Les mêmes sources précisent que le Maroc a cherché à acheter des soutiens à coups de financements politiques, dans l’espoir de reproduire des scénarios d’exclusion qui avaient déjà échoué par le passé. Mais la fermeté du camp sahraoui, soutenu par l’Algérie et l’Ouganda, a fait échouer ces manœuvres et imposé le respect de la légitimité internationale au sein de la conférence.

Depuis le mois d’août, l’ambassade sahraouie à Kampala a multiplié les démarches diplomatiques, en étroite coordination avec l’ambassade d’Algérie et les responsables du ministère ougandais des Affaires étrangères, afin de contrer les pressions marocaines et de garantir la participation de la délégation sahraouie. Ces efforts ont fini par porter leurs fruits, la commission d’organisation ayant confirmé la participation de la République arabe sahraouie démocratique en tant qu’État membre de l’Union africaine.

Durant les premières séances, la délégation marocaine a tenté de perturber la participation sahraouie par des comportements provocateurs.

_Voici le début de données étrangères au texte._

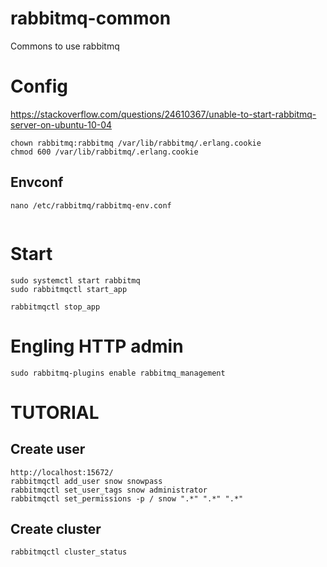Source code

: # rabbitmq-common
Commons to use rabbitmq 


# Config
https://stackoverflow.com/questions/24610367/unable-to-start-rabbitmq-server-on-ubuntu-10-04

```
chown rabbitmq:rabbitmq /var/lib/rabbitmq/.erlang.cookie
chmod 600 /var/lib/rabbitmq/.erlang.cookie
```

## Envconf
```
nano /etc/rabbitmq/rabbitmq-env.conf


```


# Start
```
sudo systemctl start rabbitmq
sudo rabbitmqctl start_app

rabbitmqctl stop_app
```

# Engling HTTP admin
```
sudo rabbitmq-plugins enable rabbitmq_management
```

# TUTORIAL

## Create user
```
http://localhost:15672/
rabbitmqctl add_user snow snowpass
rabbitmqctl set_user_tags snow administrator
rabbitmqctl set_permissions -p / snow ".*" ".*" ".*"
```



## Create cluster
```
rabbitmqctl cluster_status
```
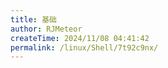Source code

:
 ```yaml
---
title: 基础
author: RJMeteor
createTime: 2024/11/08 04:41:42
permalink: /linux/Shell/7t92c9nx/
---
```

Cependant, l’intervention du chef de la délégation algérienne, l’ambassadeur d’Algérie en Ouganda, a mis fin à ces agissements, réaffirmant le refus de toute attitude contraire à la dignité des délégations africaines.

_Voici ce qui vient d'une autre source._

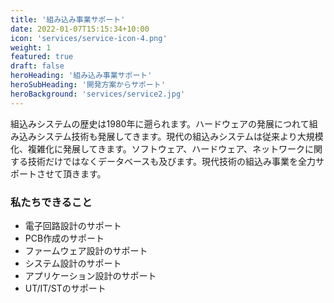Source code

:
```yaml
---
title: '組み込み事業サポート'
date: 2022-01-07T15:15:34+10:00
icon: 'services/service-icon-4.png'
weight: 1
featured: true
draft: false
heroHeading: '組み込み事業サポート'
heroSubHeading: '開発方案からサポート'
heroBackground: 'services/service2.jpg'
---
```


組込みシステムの歴史は1980年に遡られます。ハードウェアの発展につれて組み込みシステム技術も発展してきます。現代の組込みシステムは従来より大規模化、複雑化に発展してきます。ソフトウェア、ハードウェア、ネットワークに関する技術だけではなくデータベースも及びます。現代技術の組込み事業を全力サポートさせて頂きます。



### 私たちできること

- 電子回路設計のサポート
- PCB作成のサポート
- ファームウェア設計のサポート
- システム設計のサポート
- アプリケーション設計のサポート
- UT/IT/STのサポート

La délégation sahraouie a par ailleurs mené une série d’entretiens bilatéraux avec plusieurs délégations diplomatiques et organisations de jeunesse présentes, au cours desquels elle a rappelé le droit du peuple sahraoui à l’autodétermination et dénoncé les pratiques coloniales marocaines dans les territoires occupés.

Sa participation a été largement saluée, considérée comme une nouvelle victoire diplomatique pour le Sahara occidental, dont la présence sur la scène arabo-africaine ne cesse de s’affirmer malgré les tentatives répétées d’exclusion menées par Rabat.

En clôture, les participants ont insisté sur la nécessité de renforcer la coopération arabo-africaine dans un esprit de respect mutuel et de souveraineté, loin des logiques d’exclusion et du chantage politique que le Maroc cherche à imposer.